The majority of the project area is presently used for cattle grazing across all extents. We have sought to prioritise the use of previously cleared areas, which account for 40 per cent of the project disturbance footprint. Outside of this, the majority of proposed native vegetation clearing is located in areas mapped as ‘least concern’ vegetation communities. Vegetation communities known as of concern and endangered represent 0.4per cent and 0.5 per cent of the Project footprint respectively.
CQP has a commitment to minimising ongoing impacts to the environment and will achieve this through the development of various construction management plans prepared by suitably qualified professionals. Some preliminary plans developed are Vegetation and Fauna Management Plan (VFMP), Rehabilitation Plan, Erosion and Sediment Control Plan (ESCP), Cleared Vegetation Plan (CVP), Bushfire Management Plan (BMP) amongst others.
Issue: Much of the land on which the project is located is untouched
Energy Estate: The land where the project will be located on is not untouched as it has been modified and utilised over many years for a range of farming and agricultural purposes.
Issue: We have no say on this project as there is no compulsory public consultation phase in wind farm development applications
Energy Estate: State Code 23 (that regulates wind farms) states “it is strongly encouraged that the applicant undertakes comprehensive consultation with the local community. The Clean Energy Council’s Community Engagement Guidelines for the Australian Wind Industry provides detailed guidance on conducting community engagement activities.”

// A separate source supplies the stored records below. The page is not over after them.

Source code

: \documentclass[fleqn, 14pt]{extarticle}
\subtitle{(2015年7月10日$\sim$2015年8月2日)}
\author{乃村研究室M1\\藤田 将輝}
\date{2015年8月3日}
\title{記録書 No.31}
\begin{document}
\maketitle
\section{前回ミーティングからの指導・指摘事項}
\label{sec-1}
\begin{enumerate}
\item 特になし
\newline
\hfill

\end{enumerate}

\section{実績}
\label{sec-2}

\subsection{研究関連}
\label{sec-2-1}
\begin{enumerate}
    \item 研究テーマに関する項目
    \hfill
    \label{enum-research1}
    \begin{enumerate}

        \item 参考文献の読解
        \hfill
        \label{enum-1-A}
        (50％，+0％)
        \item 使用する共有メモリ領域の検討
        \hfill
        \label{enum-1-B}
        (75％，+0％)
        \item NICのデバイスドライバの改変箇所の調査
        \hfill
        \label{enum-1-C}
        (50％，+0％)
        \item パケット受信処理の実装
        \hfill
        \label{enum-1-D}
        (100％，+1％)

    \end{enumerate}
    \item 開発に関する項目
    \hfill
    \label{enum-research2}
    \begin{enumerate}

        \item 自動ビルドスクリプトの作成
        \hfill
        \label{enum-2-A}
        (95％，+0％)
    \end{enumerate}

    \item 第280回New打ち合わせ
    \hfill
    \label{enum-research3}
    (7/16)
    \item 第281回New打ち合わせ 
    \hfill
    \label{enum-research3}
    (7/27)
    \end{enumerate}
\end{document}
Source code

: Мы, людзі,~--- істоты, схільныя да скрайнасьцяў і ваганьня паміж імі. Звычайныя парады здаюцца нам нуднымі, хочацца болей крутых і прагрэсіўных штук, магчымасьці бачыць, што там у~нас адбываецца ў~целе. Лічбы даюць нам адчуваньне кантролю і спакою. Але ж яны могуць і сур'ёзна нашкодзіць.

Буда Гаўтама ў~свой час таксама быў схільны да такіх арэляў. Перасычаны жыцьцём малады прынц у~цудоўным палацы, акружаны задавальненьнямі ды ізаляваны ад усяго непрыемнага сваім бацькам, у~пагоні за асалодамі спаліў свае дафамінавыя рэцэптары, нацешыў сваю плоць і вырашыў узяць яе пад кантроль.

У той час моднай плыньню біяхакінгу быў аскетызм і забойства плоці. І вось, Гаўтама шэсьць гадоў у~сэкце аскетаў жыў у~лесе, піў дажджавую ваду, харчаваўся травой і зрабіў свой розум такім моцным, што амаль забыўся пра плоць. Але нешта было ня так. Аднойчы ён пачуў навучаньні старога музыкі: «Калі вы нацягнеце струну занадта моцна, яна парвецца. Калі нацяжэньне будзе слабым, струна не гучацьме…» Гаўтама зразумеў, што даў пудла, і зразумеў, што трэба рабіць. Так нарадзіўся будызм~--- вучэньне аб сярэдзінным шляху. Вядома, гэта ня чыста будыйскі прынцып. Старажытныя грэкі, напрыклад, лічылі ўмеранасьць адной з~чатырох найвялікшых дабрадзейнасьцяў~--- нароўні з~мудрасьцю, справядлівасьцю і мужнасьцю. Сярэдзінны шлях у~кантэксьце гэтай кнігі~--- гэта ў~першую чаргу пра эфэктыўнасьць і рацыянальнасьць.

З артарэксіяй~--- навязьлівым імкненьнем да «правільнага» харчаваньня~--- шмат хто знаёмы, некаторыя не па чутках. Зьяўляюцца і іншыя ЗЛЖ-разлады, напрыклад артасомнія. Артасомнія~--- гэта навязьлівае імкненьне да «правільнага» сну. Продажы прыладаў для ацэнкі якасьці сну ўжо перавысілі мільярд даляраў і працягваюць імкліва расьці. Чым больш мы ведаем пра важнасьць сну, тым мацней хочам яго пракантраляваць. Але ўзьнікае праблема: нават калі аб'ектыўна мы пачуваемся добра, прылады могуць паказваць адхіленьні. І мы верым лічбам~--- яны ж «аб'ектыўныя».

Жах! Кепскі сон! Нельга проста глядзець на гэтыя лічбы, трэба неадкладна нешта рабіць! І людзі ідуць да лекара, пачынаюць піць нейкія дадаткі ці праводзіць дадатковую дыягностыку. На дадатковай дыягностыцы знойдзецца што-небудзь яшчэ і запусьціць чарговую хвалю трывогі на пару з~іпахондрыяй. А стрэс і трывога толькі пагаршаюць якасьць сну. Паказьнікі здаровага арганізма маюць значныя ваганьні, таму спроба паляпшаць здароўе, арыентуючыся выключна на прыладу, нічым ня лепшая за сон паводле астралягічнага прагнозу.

We are committed to providing the opportunity for detailed public consultation and have undertaken open and comprehensive consultation with the Darumbal people, the community and a range of other stakeholders for more than 2 years. Our engagement aligns with the Clean Energy Council’s Community Engagement Guidelines for the Australian Wind Industry as well as a range of other industry guides. Our approach to consultation exceeds the recommendation in State Code 23.

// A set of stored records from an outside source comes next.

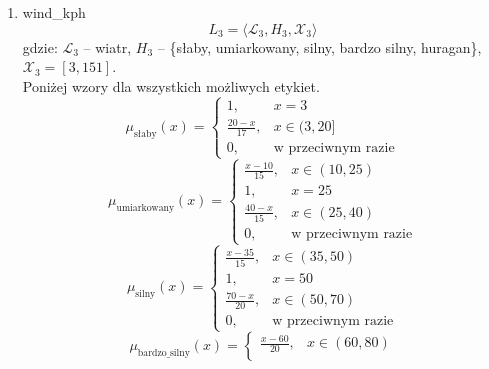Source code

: \documentclass{article}
\begin{document}
\begin{enumerate}
    \item wind\_kph
        \begin{equation}
            L_3 = \langle \mathcal{L}_3, H_3, \mathcal{X}_3 \rangle
        \end{equation}
        gdzie: $\mathcal{L}_3$ – wiatr, $H_3$ – \{słaby, umiarkowany, silny, bardzo silny, huragan\}, $\mathcal{X}_3 = [3, 151]$. \\
        Poniżej wzory dla wszystkich możliwych etykiet.
                  \begin{equation}
                    \mu_{\text{słaby}}(x) =
                    \begin{cases}
                    1, & x = 3 \\
                    \frac{20 - x}{17}, & x \in (3, 20] \\
                    0, & \text{w przeciwnym razie}
                    \end{cases}
                  \end{equation}
                \begin{equation}
                    \mu_{\text{umiarkowany}}(x) =
                    \begin{cases}
                    \frac{x - 10}{15}, & x \in (10, 25) \\
                    1, & x = 25 \\
                    \frac{40 - x}{15}, & x \in (25, 40) \\
                    0, & \text{w przeciwnym razie}
                    \end{cases}
                  \end{equation}
                \begin{equation}
                    \mu_{\text{silny}}(x) =
                    \begin{cases}
                    \frac{x - 35}{15}, & x \in (35, 50) \\
                    1, & x = 50 \\
                    \frac{70 - x}{20}, & x \in (50, 70) \\
                    0, & \text{w przeciwnym razie}
                    \end{cases}
              \end{equation}
                \begin{equation}
                    \mu_{\text{bardzo\_silny}}(x) =
                    \begin{cases}
                    \frac{x - 60}{20}, & x \in (60, 80) \\

\end{cases}
\end{equation}
\end{enumerate}
\end{document}
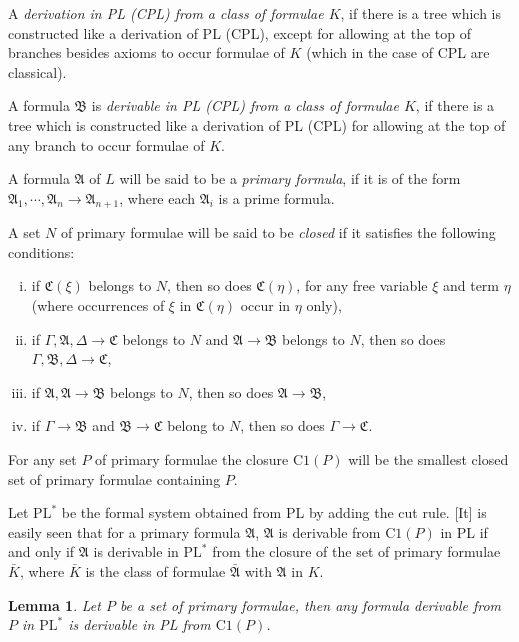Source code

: \documentclass[12pt,a4paper]{article}
\newtheorem{lemma}{Lemma}
\begin{document}
A \emph{derivation in PL (CPL) from a class of formulae $K$}, if there is a
tree which is constructed like a derivation of PL (CPL), except for allowing
at the top of branches besides axioms to occur formulae of $K$ (which in the
case of CPL are classical).

A formula $\mathfrak{B}$ is \emph{derivable in PL (CPL) from a class of
formulae $K$}, if there is a tree which is constructed like a derivation of PL
(CPL) for allowing at the top of any branch to occur formulae of $K$.

A formula $\mathfrak{A}$ of $L$ will be said to be a \emph{primary formula},
if it is of the form $\mathfrak{A}_1, \cdots, \mathfrak{A}_n \to \mathfrak{A}_{n+1}$,
where each $\mathfrak{A}_i$ is a prime formula.

A set $N$ of primary formulae will be said to be \emph{closed} if it
satisfies the following conditions:
\begin{enumerate}[(i)]
\item if $\mathfrak{C}(\xi)$ belongs to $N$, then so does $\mathfrak{C}(\eta)$,
  for any free variable $\xi$ and term $\eta$ (where occurrences of $\xi$ in
  $\mathfrak{C}(\eta)$ occur in $\eta$ only),
\item if $\Gamma, \mathfrak{A}, \Delta \to \mathfrak{C}$ belongs to $N$ and
  $\mathfrak{A} \to \mathfrak{B}$ belongs to $N$, then so does
  $\Gamma, \mathfrak{B}, \Delta \to \mathfrak{C}$,
\item if $\mathfrak{A}, \mathfrak{A} \to \mathfrak{B}$ belongs to $N$, then
  so does $\mathfrak{A} \to \mathfrak{B}$,
\item if $\Gamma \to \mathfrak{B}$ and $\mathfrak{B} \to \mathfrak{C}$ belong
  to $N$, then so does $\Gamma \to \mathfrak{C}$.
\end{enumerate}
For any set $P$ of primary formulae the closure $\mathrm{C1}(P)$ will be the
smallest closed set of primary formulae containing $P$.

Let $\mathrm{PL}^*$ be the formal system obtained from PL by adding the cut
rule. [It] is easily seen that for a primary formula $\mathfrak{A}$,
$\mathfrak{A}$ is derivable from $\mathrm{C1}(P)$ in PL if and only if
$\mathfrak{A}$ is derivable in $\mathrm{PL}^*$ from the closure of the set of
primary formulae $\bar{K}$, where $\bar{K}$ is the class of formulae
$\bar{\mathfrak{A}}$ with $\mathfrak{A}$ in $K$.

\begin{lemma}
Let $P$ be a set of primary formulae, then any formula derivable from $P$ in
$\mathrm{PL}^*$ is derivable in PL from $\mathrm{C1}(P)$.
\end{lemma}
\end{document}
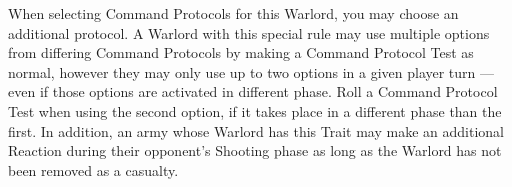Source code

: \begin{multicols}{2}
	When selecting Command Protocols for this Warlord, you may choose an additional protocol. A Warlord with this special rule may use multiple options from differing Command Protocols by making a Command Protocol Test as normal, however they may only use up to two options in a given player turn — even if those options are activated in different phase. Roll a Command Protocol Test when using the second option, if it takes place in a different phase than the first. In addition, an army whose Warlord has this Trait may make an additional Reaction during their opponent’s Shooting phase as long as the Warlord has not been removed as a casualty.
\end{multicols}
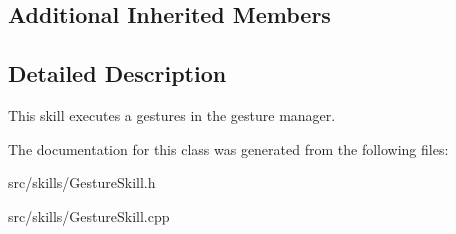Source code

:\subsection*{Additional Inherited Members}


\subsection{Detailed Description}
This skill executes a gestures in the gesture manager. 

The documentation for this class was generated from the following files\+:\begin{DoxyCompactItemize}
\item 
src/skills/Gesture\+Skill.\+h\item 
src/skills/Gesture\+Skill.\+cpp\end{DoxyCompactItemize}
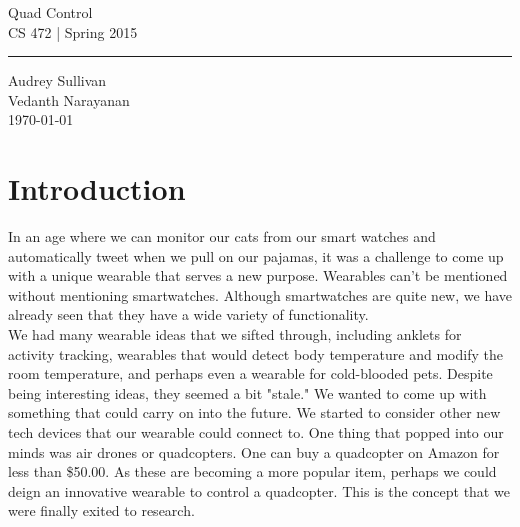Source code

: \documentclass[12pt,letterpaper]{article}
\begin{document}
\begin{titlepage}
    \vspace*{4cm}
    \begin{flushright}
    {\huge
        Quad Control\\[5mm]
    }
    {\large
        CS 472 | Spring 2015
     }
    \end{flushright}
\hrule
    \begin{flushright}
	Audrey Sullivan\\
	Vedanth Narayanan\\
    \vfill
	\today\\
    \end{flushright}
\end{titlepage}

\raggedright

\section*{Introduction}
\hspace{1cm}In an age where we can monitor our cats from our smart watches and automatically tweet when we pull on our pajamas, it was a challenge to come up with a unique wearable that serves a new purpose. Wearables can't be mentioned without mentioning smartwatches. Although smartwatches are quite new, we have already seen that they have a wide variety of functionality.\\
\hspace{1cm}We had many wearable ideas that we sifted through, including anklets for activity tracking, wearables that would detect body temperature and modify the room temperature, and perhaps even a wearable for cold-blooded pets. Despite being interesting ideas, they seemed a bit "stale." We wanted to come up with something that could carry on into the future. We started to consider other new tech devices that our wearable could connect to. One thing that popped into our minds was air drones or quadcopters. One can buy a quadcopter on Amazon for less than \$50.00. As these are becoming a more popular item, perhaps we could deign an innovative wearable to control a quadcopter. This is the concept that we were finally exited to research.
\end{document}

Whilst it is true that as currently drafted the planning approval pathway with SARA for our project does not allow for public comment, we have and will continue to have information sessions and listen to the feedback we receive and respond to it. Additionally, there is a process for public comment under the EPBC Act (more below *)
First Nations and stakeholders have had and will continue to have multiple opportunities to have their say on this project including as follows:
- We have hosted 7 public drop-in information sessions in the last 2 years that will well publicised and well attended;
- We have published and distributed (by various means) 5 project newsletters that include information about how people can contact us;
- We have contact details on our project website that point residents to the various ways they can be in contact;
- We have held several face-to-face meetings with near neighbours and will continue to do so;
- *We have undertaken to notify all stakeholders and upload all details to our project website as soon as our EPBC referral has been lodged and we are informed of the dates for the Public Comment Period so as to make it as easy as possible for people to comment and to ensure they are aware of that opportunity to have their say on environmental aspects of our project.
Issue: (The project will create) soil erosion and is a risk to the Great Barrier Reef
Energy Estate: The Great Barrier Reef marine park and world heritage area are protected under the EPBC Act and the project will be subject to assessment under this Act. We have developed a Conceptual Erosion and Sediment Control Plan (ESCP) to manage soil erosion and deposition into waterways. A more detailed ESCP will be prepared prior to construction to ensure the environment, including waterways flowing to the Great Barrier Reef, is protected from sedimentation and dirty water. In addition, areas disturbed by project works will be rehabilitated or stabilised to ensure that the long-term water quality is not materially impacted by the project.
Issue: “Chopping down thousands of hectares of native bushland and pristine farmland is senseless.”
Energy Estate: We are not proposing to clear either thousands of hectares of native bushland or pristine farmland.
Issue: The renewable sector does not have to comply with any current regulations in Queensland including tree clearing guidelines, reef legislation or environmental protocols that have been imposed on every other industry
Energy Estate: This is untrue. Renewable projects must comply with a number of laws that regulate the environment, the clearing of vegetation and the impact on flora & fauna to include the Vegetation Management Act 1999 (Qld), the Planning Act 2016 (Qld), State Code 23: Wind farm development, State Code 16: Clearing native vegetation clearing and the Environment Protection and Biodiversity Conservation Act 1999 (Cth).
Australian Rural & Regional News welcomes any further response from the Honourable Members.